> Required work
Aside from the pictures, the entries should be given again exactly.

> Given records
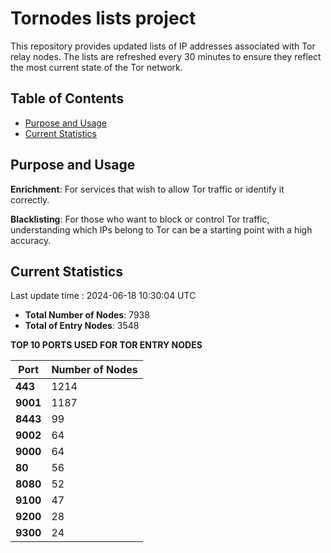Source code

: # Tornodes lists project

This repository provides updated lists of IP addresses associated with Tor relay nodes. The lists are refreshed every 30 minutes to ensure they reflect the most current state of the Tor network.

## Table of Contents

- [Purpose and Usage](#purpose-and-usage)
- [Current Statistics](#current-statistics)


## Purpose and Usage

**Enrichment**: For services that wish to allow Tor traffic or identify it correctly.

**Blacklisting**: For those who want to block or control Tor traffic, understanding which IPs belong to Tor can be a starting point with a high accuracy.

## Current Statistics

Last update time : 2024-06-18 10:30:04 UTC

- **Total Number of Nodes**: 7938
- **Total of Entry Nodes**: 3548

**TOP 10 PORTS USED FOR TOR ENTRY NODES**

| **Port** | **Number of Nodes** |
|------|-----------------|
| **443**   | 1214  |
| **9001**   | 1187  |
| **8443**   | 99  |
| **9002**   | 64  |
| **9000**   | 64  |
| **80**   | 56  |
| **8080**   | 52  |
| **9100**   | 47  |
| **9200**   | 28  |
| **9300**   | 24  |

> Reply to the exercise
Source code

: # Tornodes lists project

This repository provides updated lists of IP addresses associated with Tor relay nodes. The lists are refreshed every 30 minutes to ensure they reflect the most current state of the Tor network.

## Table of Contents

- [Purpose and Usage](#purpose-and-usage)
- [Current Statistics](#current-statistics)


## Purpose and Usage

**Enrichment**: For services that wish to allow Tor traffic or identify it correctly.

**Blacklisting**: For those who want to block or control Tor traffic, understanding which IPs belong to Tor can be a starting point with a high accuracy.

## Current Statistics

Last update time : 2024-06-18 10:30:04 UTC

- **Total Number of Nodes**: 7938
- **Total of Entry Nodes**: 3548

**TOP 10 PORTS USED FOR TOR ENTRY NODES**

| **Port** | **Number of Nodes** |
|------|-----------------|
| **443**   | 1214  |
| **9001**   | 1187  |
| **8443**   | 99  |
| **9002**   | 64  |
| **9000**   | 64  |
| **80**   | 56  |
| **8080**   | 52  |
| **9100**   | 47  |
| **9200**   | 28  |
| **9300**   | 24  |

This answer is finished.